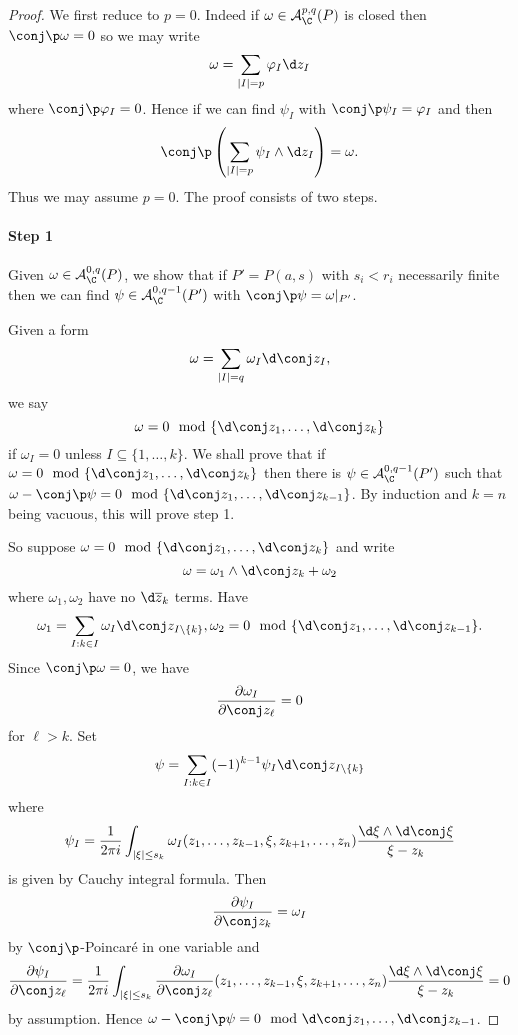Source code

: \documentclass[a4paper]{article}
\newcommand{\w}{\wedge} %
\begin{document}
\begin{proof}
  We first reduce to \(p = 0\). Indeed if \(\omega \in \mathcal A_\C^{p, q}(P)\) is closed then \(\conj \p \omega = 0\) so we may write
  \[
    \omega = \sum_{|I| = p} \varphi_I \d z_I
  \]
  where \(\conj \p \varphi_I = 0\). Hence if we can find \(\psi_I\) with \(\conj \p \psi_I = \varphi_I\) and then
  \[
    \conj \p \left(\sum_{|I| = p} \psi_I \w \d z_I\right) = \omega.
  \]
  Thus we may assume \(p = 0\). The proof consists of two steps.

  \paragraph{Step 1}

  Given \(\omega \in \mathcal A_\C^{0, q}(P)\), we show that if \(P' = P(a, s)\) with \(s_i < r_i\) necessarily finite then we can find \(\psi \in \mathcal A_\C^{0, q - 1}(P')\) with \(\conj \p \psi = \omega|_{P'}\).

  Given a form
  \[
    \omega = \sum_{|I| = q} \omega_I \d  \conj z_I,
  \]
  we say
  \[
    \omega = 0 \mod \{\d \conj z_1, \dots, \d \conj z_k\}
  \]
  if \(\omega_I = 0\) unless \(I \subseteq \{1, \dots, k\}\). We shall prove that if \(\omega = 0 \mod \{\d \conj z_1, \dots, \d \conj z_k\}\) then there is \(\psi \in \mathcal A_\C^{0, q - 1}(P')\) such that \(\omega - \conj \p \psi = 0 \mod \{\d \conj z_1, \dots, \d \conj z_{k - 1}\}\). By induction and \(k = n\) being vacuous, this will prove step 1.

  So suppose \(\omega = 0 \mod \{\d \conj z_1, \dots, \d \conj z_k\}\) and write
  \[
    \omega = \omega_1 \w \d \conj z_k + \omega_2
  \]
  where \(\omega_1, \omega_2\) have no \(\d \overline z_k\) terms. Have
  \[
    \omega_1 = \sum_{I: k \in I} \omega_I \d  \conj z_{I \setminus \{k\}}, \omega_2 = 0 \mod \{\d \conj z_1, \dots, \d \conj z_{k - 1}\}.
  \]
  Since \(\conj \p \omega = 0\), we have
  \[
    \frac{\partial \omega_I}{\partial \conj z_\ell} = 0
  \]
  for \(\ell > k\). Set
  \[
    \psi = \sum_{I: k \in I} (-1)^{k - 1} \psi_I \d \conj z_{I \setminus \{k\}}
  \]
  where
  \[
    \psi_I = \frac{1}{2\pi i} \int_{|\xi| \leq s_k} \omega_I(z_1, \dots, z_{k - 1}, \xi, z_{k + 1}, \dots, z_n) \frac{\d  \xi \w \d  \conj \xi}{\xi - z_k}
  \]
  is given by Cauchy integral formula. Then
  \[
    \frac{\partial \psi_I}{\partial \conj z_k} = \omega_I
  \]
  by \(\conj \p\)-Poincaré in one variable and
 \[
   \frac{\partial \psi_I}{\partial \conj z_\ell} = \frac{1}{2\pi i} \int_{|\xi| \leq s_k} \frac{\partial \omega_I}{\partial \conj z_\ell} (z_1, \dots, z_{k - 1}, \xi, z_{k + 1}, \dots, z_n) \frac{\d  \xi \w \d  \conj \xi}{\xi - z_k}
   = 0
 \]
 by assumption. Hence \(\omega - \conj \p \psi = 0 \mod \d \conj z_1, \dots, \d \conj z_{k - 1}\).
  

\end{proof}
\end{document}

Task brief: What is needed is every line of the records above that contains the word "frac".

Task response:
    \frac{\partial \omega_I}{\partial \conj z_\ell} = 0
    \psi_I = \frac{1}{2\pi i} \int_{|\xi| \leq s_k} \omega_I(z_1, \dots, z_{k - 1}, \xi, z_{k + 1}, \dots, z_n) \frac{\d  \xi \w \d  \conj \xi}{\xi - z_k}
    \frac{\partial \psi_I}{\partial \conj z_k} = \omega_I
   \frac{\partial \psi_I}{\partial \conj z_\ell} = \frac{1}{2\pi i} \int_{|\xi| \leq s_k} \frac{\partial \omega_I}{\partial \conj z_\ell} (z_1, \dots, z_{k - 1}, \xi, z_{k + 1}, \dots, z_n) \frac{\d  \xi \w \d  \conj \xi}{\xi - z_k}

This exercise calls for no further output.